# What to produce
In the material below, find each line with the word "request" and copy it.
**** Source records ****
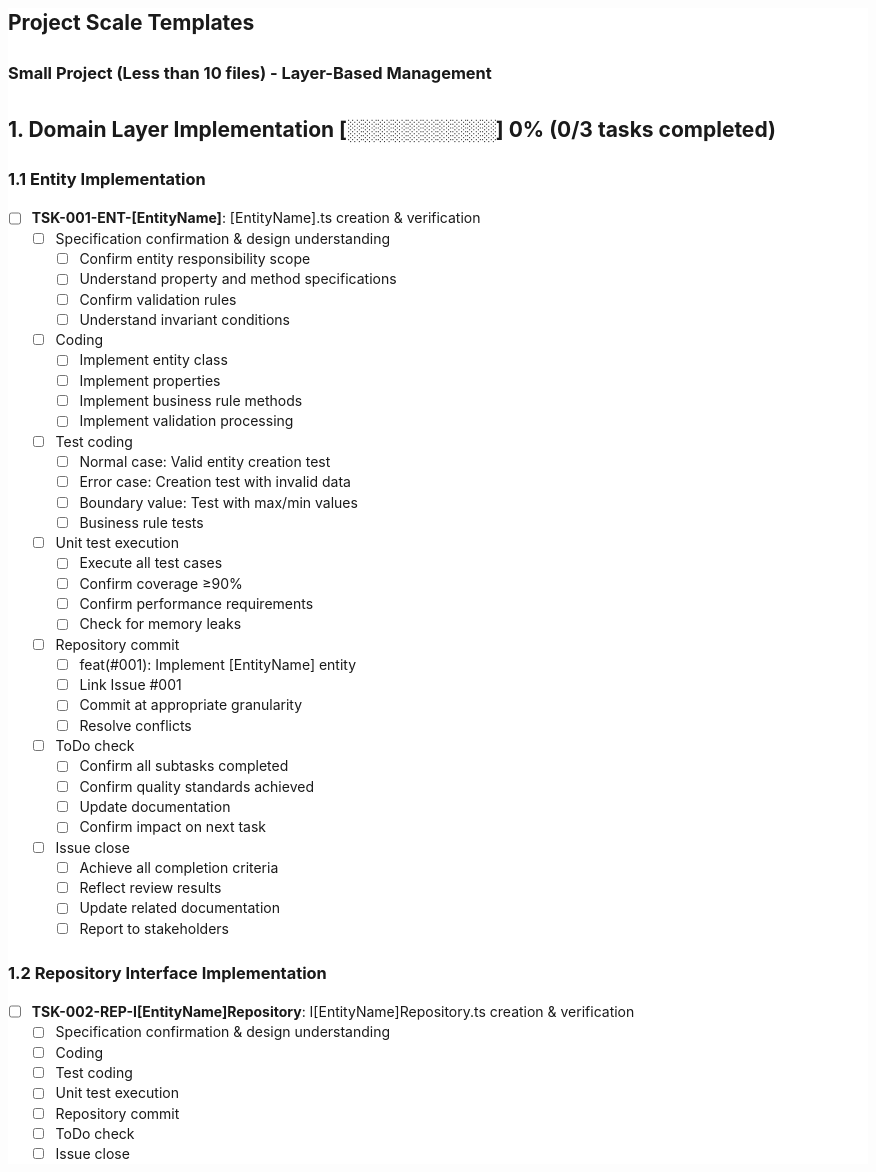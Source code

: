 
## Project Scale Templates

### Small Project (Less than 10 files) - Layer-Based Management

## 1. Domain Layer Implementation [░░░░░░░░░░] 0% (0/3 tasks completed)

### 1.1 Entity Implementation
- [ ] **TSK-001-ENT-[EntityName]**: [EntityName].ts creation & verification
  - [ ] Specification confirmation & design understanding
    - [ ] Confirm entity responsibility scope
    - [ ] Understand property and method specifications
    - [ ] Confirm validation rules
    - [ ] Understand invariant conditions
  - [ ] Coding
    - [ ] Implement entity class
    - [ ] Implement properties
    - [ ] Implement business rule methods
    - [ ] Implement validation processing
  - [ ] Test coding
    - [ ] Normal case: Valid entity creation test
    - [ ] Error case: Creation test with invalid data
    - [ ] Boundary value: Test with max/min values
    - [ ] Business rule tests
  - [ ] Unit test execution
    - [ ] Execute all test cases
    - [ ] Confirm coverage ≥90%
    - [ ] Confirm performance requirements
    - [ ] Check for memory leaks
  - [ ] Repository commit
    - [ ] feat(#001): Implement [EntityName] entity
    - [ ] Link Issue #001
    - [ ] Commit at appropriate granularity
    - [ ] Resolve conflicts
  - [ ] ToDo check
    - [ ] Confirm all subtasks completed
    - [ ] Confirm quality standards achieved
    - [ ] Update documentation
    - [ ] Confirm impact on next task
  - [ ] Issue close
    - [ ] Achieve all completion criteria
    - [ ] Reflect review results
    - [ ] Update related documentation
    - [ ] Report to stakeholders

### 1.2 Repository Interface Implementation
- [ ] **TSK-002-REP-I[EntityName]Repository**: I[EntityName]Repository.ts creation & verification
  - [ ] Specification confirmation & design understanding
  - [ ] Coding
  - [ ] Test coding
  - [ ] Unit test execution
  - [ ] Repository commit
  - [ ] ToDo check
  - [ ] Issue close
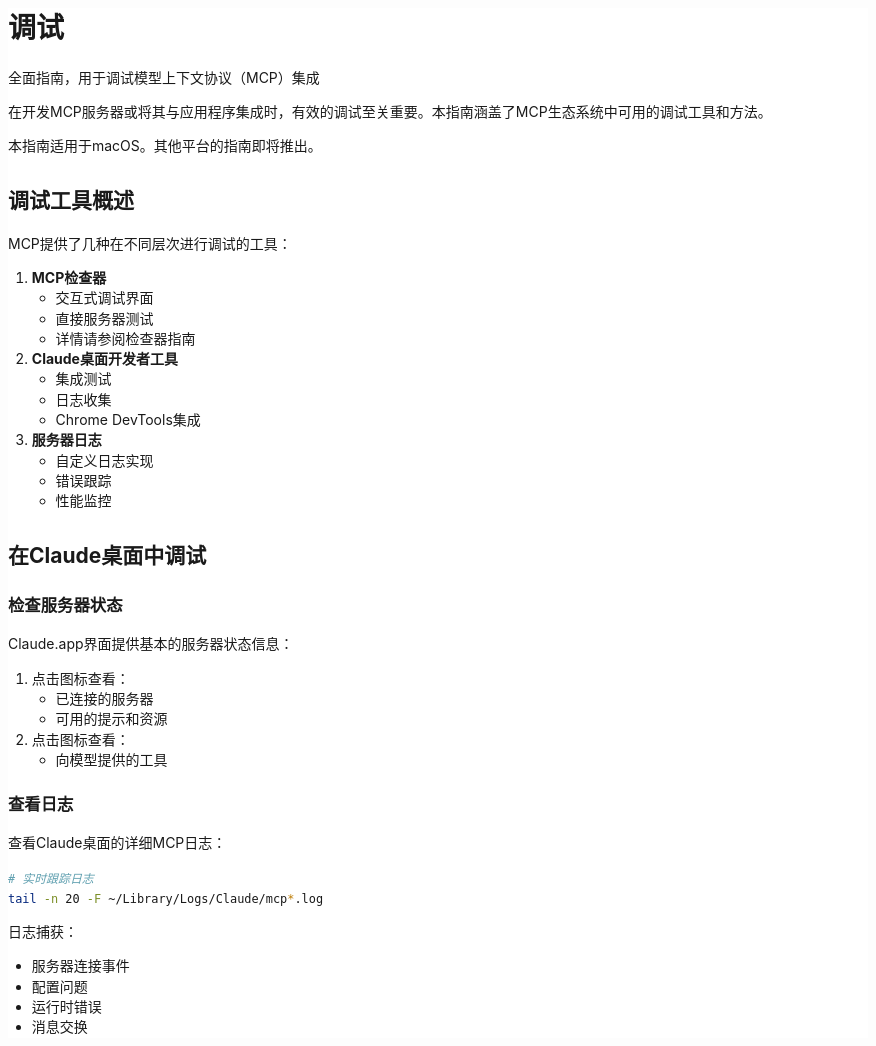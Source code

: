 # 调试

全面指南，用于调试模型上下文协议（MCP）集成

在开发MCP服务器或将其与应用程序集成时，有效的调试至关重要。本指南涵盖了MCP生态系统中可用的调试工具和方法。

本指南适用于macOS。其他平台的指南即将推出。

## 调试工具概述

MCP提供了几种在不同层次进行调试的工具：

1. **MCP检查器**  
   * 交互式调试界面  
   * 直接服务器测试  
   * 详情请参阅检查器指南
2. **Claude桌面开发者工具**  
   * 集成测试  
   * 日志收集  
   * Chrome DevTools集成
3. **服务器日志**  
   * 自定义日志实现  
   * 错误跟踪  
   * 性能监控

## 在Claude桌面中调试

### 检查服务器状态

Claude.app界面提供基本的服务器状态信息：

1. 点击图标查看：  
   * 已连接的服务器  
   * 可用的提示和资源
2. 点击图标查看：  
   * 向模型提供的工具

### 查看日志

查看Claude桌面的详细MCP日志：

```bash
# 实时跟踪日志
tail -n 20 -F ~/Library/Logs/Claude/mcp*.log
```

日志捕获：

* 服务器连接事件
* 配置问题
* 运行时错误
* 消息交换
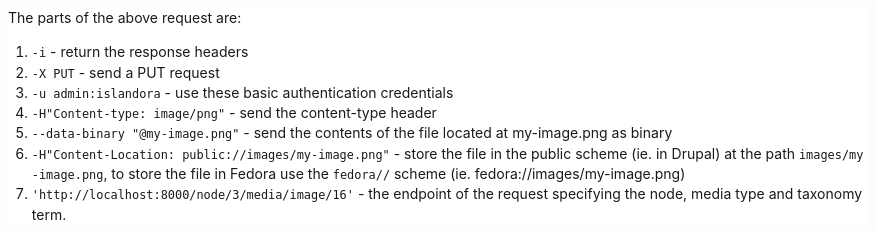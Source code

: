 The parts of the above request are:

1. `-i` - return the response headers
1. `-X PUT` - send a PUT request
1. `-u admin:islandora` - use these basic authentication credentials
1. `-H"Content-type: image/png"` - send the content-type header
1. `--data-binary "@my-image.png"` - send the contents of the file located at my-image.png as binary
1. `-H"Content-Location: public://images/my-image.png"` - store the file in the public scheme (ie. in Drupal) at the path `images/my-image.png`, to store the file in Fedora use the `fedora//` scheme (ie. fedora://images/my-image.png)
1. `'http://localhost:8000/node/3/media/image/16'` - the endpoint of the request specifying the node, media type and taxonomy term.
****
**** Source records ****
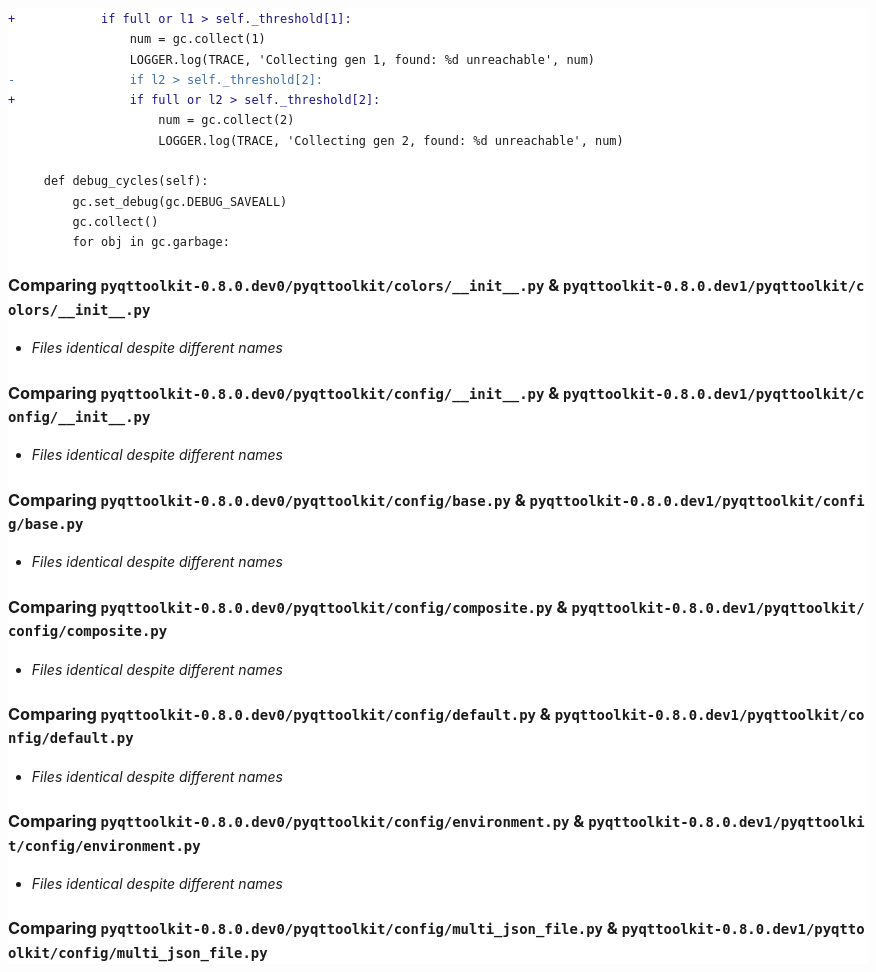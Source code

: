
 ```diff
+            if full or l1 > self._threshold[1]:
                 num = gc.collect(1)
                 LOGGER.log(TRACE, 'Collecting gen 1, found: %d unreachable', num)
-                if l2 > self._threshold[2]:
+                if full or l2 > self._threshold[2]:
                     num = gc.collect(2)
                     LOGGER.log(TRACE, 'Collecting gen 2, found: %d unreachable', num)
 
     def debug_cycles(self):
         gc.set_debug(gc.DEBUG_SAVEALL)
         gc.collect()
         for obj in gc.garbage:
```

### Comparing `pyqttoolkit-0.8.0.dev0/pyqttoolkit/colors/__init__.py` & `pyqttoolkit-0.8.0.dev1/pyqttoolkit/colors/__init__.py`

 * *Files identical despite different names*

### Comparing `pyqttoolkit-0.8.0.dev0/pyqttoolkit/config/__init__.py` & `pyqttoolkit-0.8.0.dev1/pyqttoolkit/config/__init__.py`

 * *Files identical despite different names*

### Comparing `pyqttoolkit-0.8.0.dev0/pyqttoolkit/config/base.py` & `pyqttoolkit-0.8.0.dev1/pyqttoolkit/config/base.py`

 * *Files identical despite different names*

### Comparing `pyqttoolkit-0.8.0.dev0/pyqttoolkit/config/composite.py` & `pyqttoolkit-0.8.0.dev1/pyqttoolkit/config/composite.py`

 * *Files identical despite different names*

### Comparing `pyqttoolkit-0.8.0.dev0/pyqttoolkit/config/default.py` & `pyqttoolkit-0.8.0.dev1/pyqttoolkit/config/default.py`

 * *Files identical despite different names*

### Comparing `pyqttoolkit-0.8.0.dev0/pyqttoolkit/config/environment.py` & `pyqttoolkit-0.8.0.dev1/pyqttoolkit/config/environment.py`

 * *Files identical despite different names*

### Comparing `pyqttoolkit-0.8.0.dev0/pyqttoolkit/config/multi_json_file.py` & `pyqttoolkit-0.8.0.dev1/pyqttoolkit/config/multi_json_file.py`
****
**** Source records ****
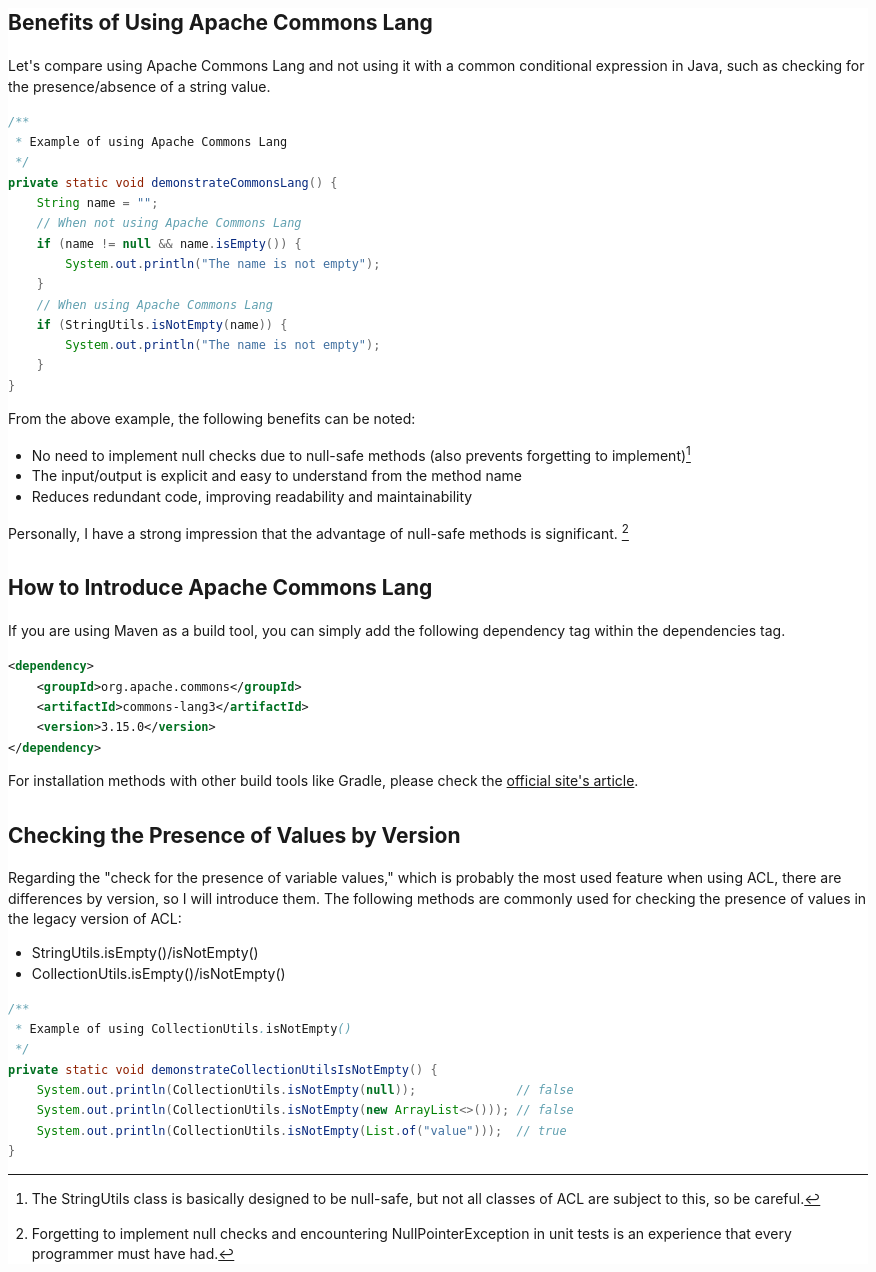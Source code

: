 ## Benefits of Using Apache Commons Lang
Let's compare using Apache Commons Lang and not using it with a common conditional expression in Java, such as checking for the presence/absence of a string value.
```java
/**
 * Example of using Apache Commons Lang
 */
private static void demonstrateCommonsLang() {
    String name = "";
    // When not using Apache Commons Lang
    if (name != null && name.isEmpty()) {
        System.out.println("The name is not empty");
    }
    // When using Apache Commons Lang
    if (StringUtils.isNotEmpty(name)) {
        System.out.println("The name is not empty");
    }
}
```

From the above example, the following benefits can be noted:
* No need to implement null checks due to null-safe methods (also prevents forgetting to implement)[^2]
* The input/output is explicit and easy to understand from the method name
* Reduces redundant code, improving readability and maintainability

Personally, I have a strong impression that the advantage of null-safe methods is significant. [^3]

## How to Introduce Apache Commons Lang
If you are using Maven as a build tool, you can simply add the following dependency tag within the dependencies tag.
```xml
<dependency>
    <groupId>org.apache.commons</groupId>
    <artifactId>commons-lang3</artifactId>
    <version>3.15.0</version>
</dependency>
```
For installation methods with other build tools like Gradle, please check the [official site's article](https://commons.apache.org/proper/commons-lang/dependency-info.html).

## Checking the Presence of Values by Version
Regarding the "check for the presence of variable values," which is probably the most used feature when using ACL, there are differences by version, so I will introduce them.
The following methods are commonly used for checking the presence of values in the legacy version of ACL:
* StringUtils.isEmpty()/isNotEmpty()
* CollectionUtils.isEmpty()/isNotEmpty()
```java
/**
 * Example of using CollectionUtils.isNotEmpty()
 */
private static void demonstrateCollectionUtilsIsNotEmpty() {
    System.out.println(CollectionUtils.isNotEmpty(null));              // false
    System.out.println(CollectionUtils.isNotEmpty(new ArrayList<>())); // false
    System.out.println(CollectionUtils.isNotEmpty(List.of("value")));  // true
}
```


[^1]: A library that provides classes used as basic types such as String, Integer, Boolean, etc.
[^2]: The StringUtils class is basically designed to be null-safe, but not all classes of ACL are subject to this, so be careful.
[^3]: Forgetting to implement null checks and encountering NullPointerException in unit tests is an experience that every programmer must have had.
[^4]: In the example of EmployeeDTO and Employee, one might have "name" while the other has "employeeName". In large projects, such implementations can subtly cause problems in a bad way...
****
# Answer for the task
: The parts of the above request are:
1. `-X PUT` - send a PUT request
1. `'http://localhost:8000/node/3/media/image/16'` - the endpoint of the request specifying the node, media type and taxonomy term.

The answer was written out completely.